Which lines of the entries below contain the string "üzerinde"? Copy each one.

START Supplied data

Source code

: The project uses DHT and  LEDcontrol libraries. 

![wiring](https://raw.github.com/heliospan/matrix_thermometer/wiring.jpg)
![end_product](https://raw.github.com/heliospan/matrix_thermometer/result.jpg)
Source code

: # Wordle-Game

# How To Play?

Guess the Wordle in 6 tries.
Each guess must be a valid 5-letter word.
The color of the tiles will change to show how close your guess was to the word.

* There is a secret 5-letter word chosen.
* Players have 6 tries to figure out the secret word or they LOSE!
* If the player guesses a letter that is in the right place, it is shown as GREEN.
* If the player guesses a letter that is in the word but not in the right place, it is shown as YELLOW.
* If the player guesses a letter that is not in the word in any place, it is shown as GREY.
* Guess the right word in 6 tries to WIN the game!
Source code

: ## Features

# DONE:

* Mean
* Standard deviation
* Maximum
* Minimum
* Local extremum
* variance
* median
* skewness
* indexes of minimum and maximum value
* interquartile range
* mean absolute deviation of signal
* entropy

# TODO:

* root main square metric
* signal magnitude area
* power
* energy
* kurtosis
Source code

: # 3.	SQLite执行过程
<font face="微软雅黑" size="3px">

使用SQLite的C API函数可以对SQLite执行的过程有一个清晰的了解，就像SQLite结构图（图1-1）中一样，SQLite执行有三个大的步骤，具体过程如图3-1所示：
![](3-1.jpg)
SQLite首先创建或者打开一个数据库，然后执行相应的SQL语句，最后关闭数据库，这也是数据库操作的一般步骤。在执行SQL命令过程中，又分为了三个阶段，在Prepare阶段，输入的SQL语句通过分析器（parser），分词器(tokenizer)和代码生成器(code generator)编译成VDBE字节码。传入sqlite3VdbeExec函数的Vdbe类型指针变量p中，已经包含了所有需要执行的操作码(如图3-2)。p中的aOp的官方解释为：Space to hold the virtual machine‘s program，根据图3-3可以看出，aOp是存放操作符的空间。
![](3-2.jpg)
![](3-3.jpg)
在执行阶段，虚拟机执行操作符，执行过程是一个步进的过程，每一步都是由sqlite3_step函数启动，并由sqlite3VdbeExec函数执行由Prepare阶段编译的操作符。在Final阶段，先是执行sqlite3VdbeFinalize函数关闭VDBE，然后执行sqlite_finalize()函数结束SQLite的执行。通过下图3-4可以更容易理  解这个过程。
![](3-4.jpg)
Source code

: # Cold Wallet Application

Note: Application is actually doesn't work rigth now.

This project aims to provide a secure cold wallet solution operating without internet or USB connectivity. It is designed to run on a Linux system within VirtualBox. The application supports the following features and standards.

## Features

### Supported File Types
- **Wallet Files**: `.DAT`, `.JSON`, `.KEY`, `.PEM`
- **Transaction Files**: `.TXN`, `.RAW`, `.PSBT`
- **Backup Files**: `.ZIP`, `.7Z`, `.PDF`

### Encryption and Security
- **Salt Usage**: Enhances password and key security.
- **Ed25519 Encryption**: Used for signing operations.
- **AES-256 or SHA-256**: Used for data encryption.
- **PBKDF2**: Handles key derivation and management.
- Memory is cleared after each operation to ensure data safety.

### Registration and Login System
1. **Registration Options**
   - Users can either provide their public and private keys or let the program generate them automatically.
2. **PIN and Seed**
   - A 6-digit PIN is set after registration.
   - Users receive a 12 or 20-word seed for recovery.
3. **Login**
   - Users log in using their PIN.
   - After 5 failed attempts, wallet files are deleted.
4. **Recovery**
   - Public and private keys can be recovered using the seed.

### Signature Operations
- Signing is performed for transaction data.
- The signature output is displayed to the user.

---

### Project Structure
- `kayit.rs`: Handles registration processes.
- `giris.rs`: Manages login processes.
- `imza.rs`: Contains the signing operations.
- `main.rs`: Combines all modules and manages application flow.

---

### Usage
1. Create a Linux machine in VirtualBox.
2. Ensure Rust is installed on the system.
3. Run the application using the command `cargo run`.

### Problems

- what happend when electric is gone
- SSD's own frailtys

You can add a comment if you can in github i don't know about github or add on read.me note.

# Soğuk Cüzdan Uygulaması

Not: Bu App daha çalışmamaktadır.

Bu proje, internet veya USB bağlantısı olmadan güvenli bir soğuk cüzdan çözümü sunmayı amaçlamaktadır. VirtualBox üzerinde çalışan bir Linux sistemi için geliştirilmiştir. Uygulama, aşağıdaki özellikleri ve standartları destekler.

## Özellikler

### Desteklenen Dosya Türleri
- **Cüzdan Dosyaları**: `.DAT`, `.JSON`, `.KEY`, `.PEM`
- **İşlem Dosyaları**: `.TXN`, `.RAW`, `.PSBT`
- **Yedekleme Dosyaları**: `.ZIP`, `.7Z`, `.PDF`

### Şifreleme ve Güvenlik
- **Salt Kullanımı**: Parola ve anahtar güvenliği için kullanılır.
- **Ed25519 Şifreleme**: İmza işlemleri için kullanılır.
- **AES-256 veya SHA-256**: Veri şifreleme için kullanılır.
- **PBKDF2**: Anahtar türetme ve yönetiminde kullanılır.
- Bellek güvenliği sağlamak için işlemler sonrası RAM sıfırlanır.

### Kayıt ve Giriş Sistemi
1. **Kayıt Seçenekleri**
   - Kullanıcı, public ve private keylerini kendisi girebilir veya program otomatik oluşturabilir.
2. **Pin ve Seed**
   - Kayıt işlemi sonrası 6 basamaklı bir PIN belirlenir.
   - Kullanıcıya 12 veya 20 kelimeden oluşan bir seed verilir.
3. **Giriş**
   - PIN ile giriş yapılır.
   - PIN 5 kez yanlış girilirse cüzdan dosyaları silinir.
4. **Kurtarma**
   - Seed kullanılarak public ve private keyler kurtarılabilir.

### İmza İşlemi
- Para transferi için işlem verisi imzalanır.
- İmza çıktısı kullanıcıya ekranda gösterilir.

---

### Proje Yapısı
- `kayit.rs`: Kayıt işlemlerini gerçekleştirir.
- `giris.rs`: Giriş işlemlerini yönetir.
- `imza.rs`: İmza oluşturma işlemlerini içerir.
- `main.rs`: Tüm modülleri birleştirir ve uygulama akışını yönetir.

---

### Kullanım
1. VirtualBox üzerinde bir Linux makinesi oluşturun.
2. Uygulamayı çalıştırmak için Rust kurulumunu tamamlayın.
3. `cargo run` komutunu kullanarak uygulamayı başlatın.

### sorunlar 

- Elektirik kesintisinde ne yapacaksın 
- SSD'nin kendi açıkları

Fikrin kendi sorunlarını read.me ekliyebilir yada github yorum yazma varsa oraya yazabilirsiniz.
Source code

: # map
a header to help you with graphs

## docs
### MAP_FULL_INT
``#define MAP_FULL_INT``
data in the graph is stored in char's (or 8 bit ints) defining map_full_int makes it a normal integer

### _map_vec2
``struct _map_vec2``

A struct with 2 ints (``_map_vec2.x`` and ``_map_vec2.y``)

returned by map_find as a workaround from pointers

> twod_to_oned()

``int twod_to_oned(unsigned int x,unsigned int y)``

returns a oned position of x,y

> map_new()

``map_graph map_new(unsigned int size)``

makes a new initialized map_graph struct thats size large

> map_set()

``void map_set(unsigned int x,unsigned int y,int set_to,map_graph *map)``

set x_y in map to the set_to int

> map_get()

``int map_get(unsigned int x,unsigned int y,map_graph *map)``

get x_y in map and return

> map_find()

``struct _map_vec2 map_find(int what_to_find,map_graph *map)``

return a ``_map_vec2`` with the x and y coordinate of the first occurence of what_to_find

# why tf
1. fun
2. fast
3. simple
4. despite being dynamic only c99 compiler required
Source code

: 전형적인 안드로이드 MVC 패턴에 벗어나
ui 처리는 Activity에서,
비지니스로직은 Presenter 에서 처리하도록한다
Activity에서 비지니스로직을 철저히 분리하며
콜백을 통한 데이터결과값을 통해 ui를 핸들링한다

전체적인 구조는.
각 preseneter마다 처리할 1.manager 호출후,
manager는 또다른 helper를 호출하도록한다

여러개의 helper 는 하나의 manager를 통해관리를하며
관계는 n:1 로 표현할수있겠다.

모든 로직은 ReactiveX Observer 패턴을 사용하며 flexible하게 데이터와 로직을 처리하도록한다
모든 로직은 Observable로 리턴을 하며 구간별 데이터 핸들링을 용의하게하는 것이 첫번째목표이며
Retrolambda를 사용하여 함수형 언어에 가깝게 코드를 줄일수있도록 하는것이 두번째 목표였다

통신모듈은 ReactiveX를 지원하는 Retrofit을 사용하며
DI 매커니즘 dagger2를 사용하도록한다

END Supplied data

▸ Output
Bu proje, internet veya USB bağlantısı olmadan güvenli bir soğuk cüzdan çözümü sunmayı amaçlamaktadır. VirtualBox üzerinde çalışan bir Linux sistemi için geliştirilmiştir. Uygulama, aşağıdaki özellikleri ve standartları destekler.
1. VirtualBox üzerinde bir Linux makinesi oluşturun.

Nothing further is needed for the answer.